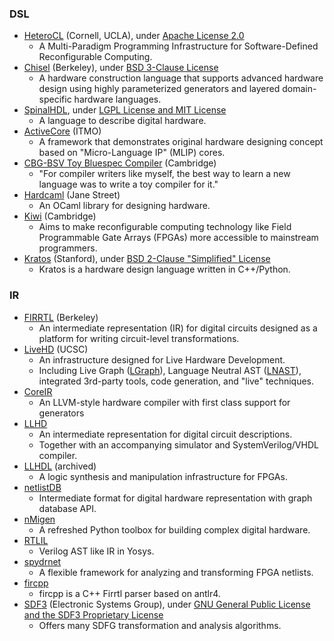 ### DSL
 - [HeteroCL](https://github.com/cornell-zhang/heterocl) (Cornell, UCLA), under [Apache License 2.0](https://github.com/cornell-zhang/heterocl/blob/master/LICENSE)
   - A Multi-Paradigm Programming Infrastructure for Software-Defined Reconfigurable Computing.
 - [Chisel](https://www.chisel-lang.org/) (Berkeley), under [BSD 3-Clause License](https://github.com/freechipsproject/chisel3/blob/master/src/LICENSE.txt)
   - A hardware construction language that supports advanced hardware design using highly parameterized generators and layered domain-specific hardware languages.
 - [SpinalHDL](https://github.com/SpinalHDL/SpinalHDL), under [LGPL License and MIT License](https://github.com/SpinalHDL/SpinalHDL/blob/dev/LICENSE)
   - A language to describe digital hardware.
 - [ActiveCore](https://github.com/AntonovAlexander/activecore) (ITMO)
   - A framework that demonstrates original hardware designing concept based on "Micro-Language IP" (MLIP) cores.
 - [CBG-BSV Toy Bluespec Compiler](https://www.cl.cam.ac.uk/~djg11//wwwhpr/toy-bluespec-compiler.html) (Cambridge)
   - "For compiler writers like myself, the best way to learn a new language was to write a toy compiler for it."
 - [Hardcaml](https://github.com/janestreet/hardcaml) (Jane Street)
   - An OCaml library for designing hardware.
 - [Kiwi](https://www.cl.cam.ac.uk/~djg11/kiwi/) (Cambridge)
   - Aims to make reconfigurable computing technology like Field Programmable Gate Arrays (FPGAs) more accessible to mainstream programmers.
 - [Kratos](https://github.com/Kuree/kratos) (Stanford), under [BSD 2-Clause "Simplified" License](https://github.com/Kuree/kratos/blob/master/LICENSE)
   - Kratos is a hardware design language written in C++/Python.

### IR
 - [FIRRTL](https://github.com/freechipsproject/firrtl) (Berkeley)
   - An intermediate representation (IR) for digital circuits designed as a platform for writing circuit-level transformations.
 - [LiveHD](https://github.com/masc-ucsc/livehd) (UCSC)
   - An infrastructure designed for Live Hardware Development.
   - Including Live Graph ([LGraph](https://github.com/masc-ucsc/livehd/blob/master/core/lgraph.hpp)), Language Neutral AST ([LNAST](https://github.com/masc-ucsc/livehd/blob/master/elab/lnast.hpp)), integrated 3rd-party tools, code generation, and "live" techniques.
 - [CoreIR](https://github.com/rdaly525/coreir)
   - An LLVM-style hardware compiler with first class support for generators
 - [LLHD](http://www.llhd.io/)
   - An intermediate representation for digital circuit descriptions.
   - Together with an accompanying simulator and SystemVerilog/VHDL compiler.
 - [LLHDL](https://github.com/errordeveloper/llhdl) (archived)
   - A logic synthesis and manipulation infrastructure for FPGAs.
 - [netlistDB](https://github.com/HardwareIR/netlistDB)
   - Intermediate format for digital hardware representation with graph database API.
 - [nMigen](https://github.com/m-labs/nmigen)
   - A refreshed Python toolbox for building complex digital hardware.
 - [RTLIL](https://github.com/YosysHQ/yosys/blob/master/kernel/rtlil.h)
   - Verilog AST like IR in Yosys.
 - [spydrnet](https://byuccl.github.io/spydrnet/)
   - A flexible framework for analyzing and transforming FPGA netlists.
 - [fircpp](https://github.com/easysoc/fircpp)
   - fircpp is a C++ Firrtl parser based on antlr4.
 - [SDF3](http://www.es.ele.tue.nl/sdf3/) (Electronic Systems Group), under [GNU General Public License and the SDF3 Proprietary License](http://www.es.ele.tue.nl/sdf3/license/)
   - Offers many SDFG transformation and analysis algorithms.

What the task requires – Once the pictures are set aside, reproduce the records in full and exactly.

Solved exercise –
 ### DSL
 - [HeteroCL](https://github.com/cornell-zhang/heterocl) (Cornell, UCLA), under [Apache License 2.0](https://github.com/cornell-zhang/heterocl/blob/master/LICENSE)
   - A Multi-Paradigm Programming Infrastructure for Software-Defined Reconfigurable Computing.
 - [Chisel](https://www.chisel-lang.org/) (Berkeley), under [BSD 3-Clause License](https://github.com/freechipsproject/chisel3/blob/master/src/LICENSE.txt)
   - A hardware construction language that supports advanced hardware design using highly parameterized generators and layered domain-specific hardware languages.
 - [SpinalHDL](https://github.com/SpinalHDL/SpinalHDL), under [LGPL License and MIT License](https://github.com/SpinalHDL/SpinalHDL/blob/dev/LICENSE)
   - A language to describe digital hardware.
 - [ActiveCore](https://github.com/AntonovAlexander/activecore) (ITMO)
   - A framework that demonstrates original hardware designing concept based on "Micro-Language IP" (MLIP) cores.
 - [CBG-BSV Toy Bluespec Compiler](https://www.cl.cam.ac.uk/~djg11//wwwhpr/toy-bluespec-compiler.html) (Cambridge)
   - "For compiler writers like myself, the best way to learn a new language was to write a toy compiler for it."
 - [Hardcaml](https://github.com/janestreet/hardcaml) (Jane Street)
   - An OCaml library for designing hardware.
 - [Kiwi](https://www.cl.cam.ac.uk/~djg11/kiwi/) (Cambridge)
   - Aims to make reconfigurable computing technology like Field Programmable Gate Arrays (FPGAs) more accessible to mainstream programmers.
 - [Kratos](https://github.com/Kuree/kratos) (Stanford), under [BSD 2-Clause "Simplified" License](https://github.com/Kuree/kratos/blob/master/LICENSE)
   - Kratos is a hardware design language written in C++/Python.

### IR
 - [FIRRTL](https://github.com/freechipsproject/firrtl) (Berkeley)
   - An intermediate representation (IR) for digital circuits designed as a platform for writing circuit-level transformations.
 - [LiveHD](https://github.com/masc-ucsc/livehd) (UCSC)
   - An infrastructure designed for Live Hardware Development.
   - Including Live Graph ([LGraph](https://github.com/masc-ucsc/livehd/blob/master/core/lgraph.hpp)), Language Neutral AST ([LNAST](https://github.com/masc-ucsc/livehd/blob/master/elab/lnast.hpp)), integrated 3rd-party tools, code generation, and "live" techniques.
 - [CoreIR](https://github.com/rdaly525/coreir)
   - An LLVM-style hardware compiler with first class support for generators
 - [LLHD](http://www.llhd.io/)
   - An intermediate representation for digital circuit descriptions.
   - Together with an accompanying simulator and SystemVerilog/VHDL compiler.
 - [LLHDL](https://github.com/errordeveloper/llhdl) (archived)
   - A logic synthesis and manipulation infrastructure for FPGAs.
 - [netlistDB](https://github.com/HardwareIR/netlistDB)
   - Intermediate format for digital hardware representation with graph database API.
 - [nMigen](https://github.com/m-labs/nmigen)
   - A refreshed Python toolbox for building complex digital hardware.
 - [RTLIL](https://github.com/YosysHQ/yosys/blob/master/kernel/rtlil.h)
   - Verilog AST like IR in Yosys.
 - [spydrnet](https://byuccl.github.io/spydrnet/)
   - A flexible framework for analyzing and transforming FPGA netlists.
 - [fircpp](https://github.com/easysoc/fircpp)
   - fircpp is a C++ Firrtl parser based on antlr4.
 - [SDF3](http://www.es.ele.tue.nl/sdf3/) (Electronic Systems Group), under [GNU General Public License and the SDF3 Proprietary License](http://www.es.ele.tue.nl/sdf3/license/)
   - Offers many SDFG transformation and analysis algorithms.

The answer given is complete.